We had to write an essay about our plans for the future after high school. We had to write about where we planned to go to college, what we would study, the career we envisioned for ourselves, what age we wanted to get married, and when we wanted to have children, and how many. We were also assigned to reflect on our reasoning for our choices. If we wanted to wait to get married until 30, why? What was your imagined (and idealized) future self doing between ages 22 and 30?
I wrote about how I was going to go to college to study theater and drama, so I could perfect my acting skills. After graduation, I would move to New York City, live in an apartment the size of a shoebox, and get a day job as a waitress while I went on auditions. I would dedicate five years to establishing my acting career before getting married at the age of 27, and having 4-6 children. I remember this assignment well, because I received a 100%, and my teacher commented that she thought I had a good plan, and 27 was the perfect age to get married and start having a family.
I hadn’t thought of this assignment in years, but while I was in the car driving home from my lesson, I was listening to an episode of the podcast “Modern Mom Probs” about being “a good enough mother”. The guest was Dr. Tanya Cotler, a psychologist specializing in maternal mental health.
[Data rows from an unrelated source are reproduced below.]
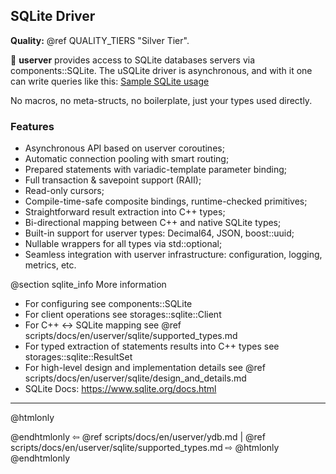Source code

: ## SQLite Driver

**Quality:** @ref QUALITY_TIERS "Silver Tier".

🐙 **userver** provides access to SQLite databases servers via
components::SQLite. The uSQLite driver is asynchronous, and with it one can
write queries like this: [Sample SQLite usage](https://github.com/userver-framework/userver/tree/develop/samples/sqlite_service)

No macros, no meta-structs, no boilerplate, just your types used directly.

### Features
- Asynchronous API based on userver coroutines;
- Automatic connection pooling with smart routing;
- Prepared statements with variadic-template parameter binding;
- Full transaction & savepoint support (RAII);
- Read-only cursors;
- Compile-time-safe composite bindings, runtime-checked primitives;
- Straightforward result extraction into C++ types;
- Bi-directional mapping between C++ and native SQLite types;
- Built-in support for userver types: Decimal64, JSON, boost::uuid;
- Nullable wrappers for all types via std::optional<T>;
- Seamless integration with userver infrastructure: configuration, logging, metrics, etc.

@section sqlite_info More information
- For configuring see components::SQLite
- For client operations see storages::sqlite::Client
- For C++ <-> SQLite mapping see @ref scripts/docs/en/userver/sqlite/supported_types.md
- For typed extraction of statements results into C++ types see
storages::sqlite::ResultSet
- For high-level design and implementation details see @ref scripts/docs/en/userver/sqlite/design_and_details.md
- SQLite Docs: https://www.sqlite.org/docs.html


----------

@htmlonly <div class="bottom-nav"> @endhtmlonly
⇦ @ref scripts/docs/en/userver/ydb.md | @ref scripts/docs/en/userver/sqlite/supported_types.md ⇨
@htmlonly </div> @endhtmlonly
At the end of the episode, Dr. Cotler discussed the problem with the silent messaging that motherhood is an arrival- an endpoint or goal we achieve, and upon achievement of that goal, we will experience joy, bliss and fulfillment. She explains that motherhood isn’t an arrival or goal. Motherhood is a developmental process… moments in time we move through, where we may experience joy, bliss and fulfillment, but we also may experience anger, boredom or ambivalence.
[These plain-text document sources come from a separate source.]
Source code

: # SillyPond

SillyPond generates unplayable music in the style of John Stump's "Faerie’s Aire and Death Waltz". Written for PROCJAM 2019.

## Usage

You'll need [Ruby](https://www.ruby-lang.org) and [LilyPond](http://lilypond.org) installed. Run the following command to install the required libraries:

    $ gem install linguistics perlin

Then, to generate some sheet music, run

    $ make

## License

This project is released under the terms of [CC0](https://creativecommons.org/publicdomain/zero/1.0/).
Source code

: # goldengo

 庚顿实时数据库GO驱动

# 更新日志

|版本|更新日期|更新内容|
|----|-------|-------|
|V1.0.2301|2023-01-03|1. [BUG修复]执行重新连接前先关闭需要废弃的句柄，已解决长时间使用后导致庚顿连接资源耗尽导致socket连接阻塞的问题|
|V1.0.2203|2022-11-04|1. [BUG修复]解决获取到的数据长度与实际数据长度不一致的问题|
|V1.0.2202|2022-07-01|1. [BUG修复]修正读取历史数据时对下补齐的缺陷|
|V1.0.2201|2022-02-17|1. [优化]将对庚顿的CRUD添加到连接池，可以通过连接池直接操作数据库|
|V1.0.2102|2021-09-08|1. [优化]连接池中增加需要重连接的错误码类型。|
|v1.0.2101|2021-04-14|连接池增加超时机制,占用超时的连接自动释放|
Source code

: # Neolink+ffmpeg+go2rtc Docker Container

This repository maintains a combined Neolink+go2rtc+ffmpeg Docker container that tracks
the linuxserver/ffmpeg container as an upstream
The essay I was assigned many years ago was problematic for more than one reason, but one of the biggest ones is that the assignment didn’t ask us to imagine a life beyond marriage and children. The implication? That motherhood (or parenthood- the males in my class had to do this assignment, too) were arrivals. Achievements.
As a mother, I’ve experienced joy, bliss, wonder and fulfillment. But I have also experienced depression, anxiety, ambivalence, frustration and anger. And at times, I’ve thought I was alone, that I was a bad mother and something was wrong with me.
When I’m in that state of mind, the best thing I can do is connect with my mom friends who get it. They remind me that I’m not a bad mother, and I'm not alone.
That’s why I created Yoga for Moms with New Babies. Because us moms need each other… We need to know that there are other moms who have moments where they don’t like their kids, other moms who are so tired they can’t see straight, other moms who are struggling because they don’t get enough time to themselves and other moms who wonder whether they should add another child to the family.
And because we work together for 8 consecutive weeks- we watch each other week to week as these feelings change. The high-needs baby turned into a delightful toddler. The baby slept through the night, and you feel like a whole new you! Your leaking improves, and your mental health starts to improve as well.
We move through these moments in time, together. We develop together.